India’s tech sector poised for phenomenal growth: Ashwini Vaishnaw at HTLS
HTLS 2023: Union minister Ashwini Vaishnaw said he sees significant gains in exports of hardware, including sophisticated microchips
NEW DELHI: India’s technology sector is poised for phenomenal growth in the coming decades, minister for electronics and information technology Ashwini Vaishnaw said, citing the country’s foundation of talent, its recent success in 5G roll-out, and the government’s focus on enabling and predictable policies.
In a conversation with HT’s editor-in-chief R Sukumar in virtual session that kick-started the 21st edition of the Hindustan Times Leadership Summit, Vaishnaw said that he sees significant gains in exports of hardware, including sophisticated microchips, and solutions that can help the world bring technology to the people.

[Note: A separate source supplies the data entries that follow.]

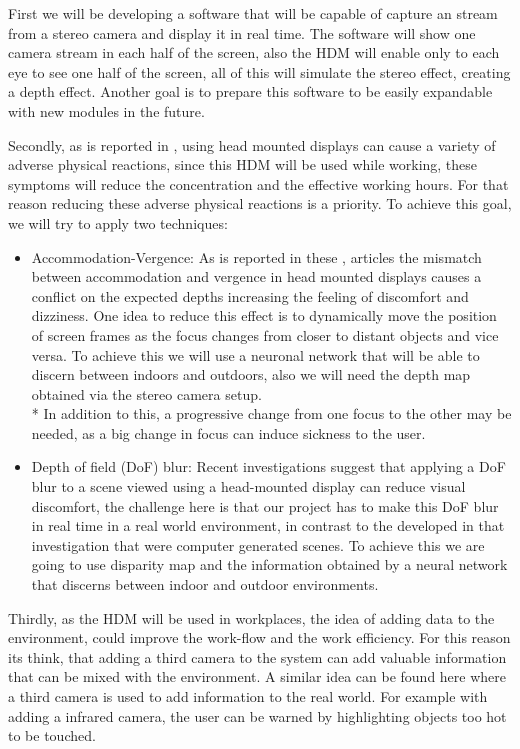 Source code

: \documentclass[10pt,a4paper,twocolumn,twoside]{article}
\begin{document}
First we will be developing a software that will be capable of capture an stream from a stereo camera and display it in real time. The software will show one camera stream in each half of the screen, also the HDM will enable only to each eye to see one half of the screen, all of this will simulate the stereo effect, creating a depth effect. Another goal is to prepare this software to be easily expandable with new modules in the future.

Secondly, as is reported in \cite{disconfortReview}, using head mounted displays can cause a variety of adverse physical reactions, since this HDM will be used while working, these symptoms will reduce the concentration and the effective working hours. For that reason reducing these adverse physical reactions is a priority. To achieve this goal, we will try to apply two techniques: 

\begin{itemize}
	\item Accommodation-Vergence: As is reported in these \cite{disconfortReview}, \cite{vergenceDisconfort} articles the mismatch between accommodation and vergence in head mounted displays causes a conflict on the expected depths increasing the feeling of discomfort and dizziness.  One idea to reduce this effect is to dynamically move the position of screen frames as the focus changes from closer to distant objects and vice versa. To achieve this we will use a neuronal network that will be able to discern between indoors and outdoors, also we will need the depth map obtained via the stereo camera setup. \\*
	In addition to this, a progressive change from one focus to the other may be needed, as a big change in focus can induce sickness to the user.
	
	\item Depth of field (DoF) blur: Recent investigations \cite{ifftConfortDoF} suggest that applying a DoF blur to a scene viewed using a head-mounted display can reduce visual discomfort, the challenge here is that our project has to make this DoF blur in real time in a real world environment, in contrast to the developed in that investigation that were computer generated scenes. To achieve this we are going to use disparity map and the information obtained by a neural network that discerns between indoor and outdoor environments.
\end{itemize} 

Thirdly, as the HDM will be used in workplaces, the idea of adding data to the environment, could improve the work-flow and the work efficiency. For this reason its think, that adding a third camera to the system can add valuable information that can be mixed with the environment. A similar idea can be found here \cite{vismerge} where a third camera is used to add information to the real world. For example with adding a infrared camera, the user can be warned by highlighting objects too hot to be touched.
\end{document}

“Our country has so many good engineers, we are so good at design. We are designing for the world, practically every large company in the world as a tech centre in India. And that phenomenon, if we can translate into manufacturing in India, then. it can be a phenomenal growth story,” said Vaishnaw in the session that was broadcast on Tuesday.
The Union minister said that from a position where electronics manufacturing was a minuscule portion of the country’s factory output a decade ago, the sector today has surpassed ₹8 lakh crore in output value.

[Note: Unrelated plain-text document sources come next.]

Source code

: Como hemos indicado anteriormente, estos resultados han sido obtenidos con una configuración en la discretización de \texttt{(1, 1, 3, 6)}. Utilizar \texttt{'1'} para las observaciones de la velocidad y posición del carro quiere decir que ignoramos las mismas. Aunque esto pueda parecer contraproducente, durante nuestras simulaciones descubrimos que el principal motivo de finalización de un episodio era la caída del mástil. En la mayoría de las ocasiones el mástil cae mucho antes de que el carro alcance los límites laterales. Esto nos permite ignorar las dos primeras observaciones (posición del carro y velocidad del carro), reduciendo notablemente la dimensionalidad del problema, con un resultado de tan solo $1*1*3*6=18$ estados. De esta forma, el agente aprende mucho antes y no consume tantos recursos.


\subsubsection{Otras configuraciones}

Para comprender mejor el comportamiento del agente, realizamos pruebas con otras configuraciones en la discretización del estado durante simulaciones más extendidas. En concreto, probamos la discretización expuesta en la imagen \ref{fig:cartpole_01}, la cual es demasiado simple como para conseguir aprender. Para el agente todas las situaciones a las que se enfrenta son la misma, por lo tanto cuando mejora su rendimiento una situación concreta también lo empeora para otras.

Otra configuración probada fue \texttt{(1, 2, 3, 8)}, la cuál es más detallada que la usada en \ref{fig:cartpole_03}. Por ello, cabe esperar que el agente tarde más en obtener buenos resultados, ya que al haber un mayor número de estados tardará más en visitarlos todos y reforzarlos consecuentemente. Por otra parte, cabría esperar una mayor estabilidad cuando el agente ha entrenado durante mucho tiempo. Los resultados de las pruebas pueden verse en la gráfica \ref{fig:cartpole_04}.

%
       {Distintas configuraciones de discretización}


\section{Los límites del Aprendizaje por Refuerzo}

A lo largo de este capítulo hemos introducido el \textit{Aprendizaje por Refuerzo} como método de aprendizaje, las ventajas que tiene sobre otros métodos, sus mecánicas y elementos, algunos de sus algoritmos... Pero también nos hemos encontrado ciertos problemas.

“The biggest difference was stable policy, a clearly defined incentive regime, and a very clear focus on removing the unnecessary compliances and the results speak for themselves,” he said.

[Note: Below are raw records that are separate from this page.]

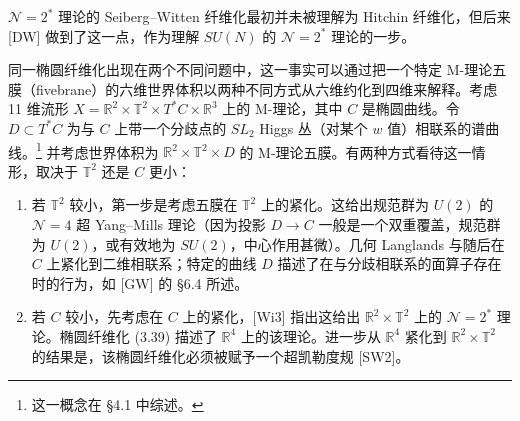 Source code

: \documentclass[11pt,a4paper]{article}
\begin{document}

$\mathcal{N}=2^*$ 理论的 Seiberg--Witten 纤维化最初并未被理解为 Hitchin 纤维化，但后来 [DW] 做到了这一点，作为理解 $SU(N)$ 的 $\mathcal{N}=2^*$ 理论的一步。

同一椭圆纤维化出现在两个不同问题中，这一事实可以通过把一个特定 M-理论五膜（fivebrane）的六维世界体积以两种不同方式从六维约化到四维来解释。考虑 11 维流形 $X=\mathbb{R}^2\times\mathbb{T}^2\times T^*C\times\mathbb{R}^3$ 上的 M-理论，其中 $C$ 是椭圆曲线。令 $D\subset T^*C$ 为与 $C$ 上带一个分歧点的 $SL_2$ Higgs 丛（对某个 $w$ 值）相联系的谱曲线。\footnote{这一概念在 §4.1 中综述。} 并考虑世界体积为 $\mathbb{R}^2\times\mathbb{T}^2\times D$ 的 M-理论五膜。有两种方式看待这一情形，取决于 $\mathbb{T}^2$ 还是 $C$ 更小：
\begin{enumerate}[label=(\arabic*),leftmargin=2.2em,itemsep=2pt,topsep=2pt]
\item 若 $\mathbb{T}^2$ 较小，第一步是考虑五膜在 $\mathbb{T}^2$ 上的紧化。这给出规范群为 $U(2)$ 的 $\mathcal{N}=4$ 超 Yang--Mills 理论（因为投影 $D\to C$ 一般是一个双重覆盖，规范群为 $U(2)$，或有效地为 $SU(2)$，中心作用甚微）。几何 Langlands 与随后在 $C$ 上紧化到二维相联系；特定的曲线 $D$ 描述了在与分歧相联系的面算子存在时的行为，如 [GW] 的 §6.4 所述。
\item 若 $C$ 较小，先考虑在 $C$ 上的紧化，[Wi3] 指出这给出 $\mathbb{R}^2\times\mathbb{T}^2$ 上的 $\mathcal{N}=2^*$ 理论。椭圆纤维化 (3.39) 描述了 $\mathbb{R}^4$ 上的该理论。进一步从 $\mathbb{R}^4$ 紧化到 $\mathbb{R}^2\times\mathbb{T}^2$ 的结果是，该椭圆纤维化必须被赋予一个超凯勒度规 [SW2]。
\end{enumerate}


\end{document}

Vaishnaw said that a large and what may be underrated aspect of the sector’s potential is design and allied industries. Design, in particular, is often not taken into account while computing an industry’s output, but it is a domain in which India is laying down crucial groundwork.
“Take, for example, when Google announced it will begin making its Pixel phones in India. If you look at it plainly, the numbers may not be much. But the design of the Tensor chip, which is at the heart of the phone, was designed in India. Today, it is fabricated outside, but tomorrow, it will even be fabricated in India,” the minister said, referring to an announcement at the Google India event earlier this month.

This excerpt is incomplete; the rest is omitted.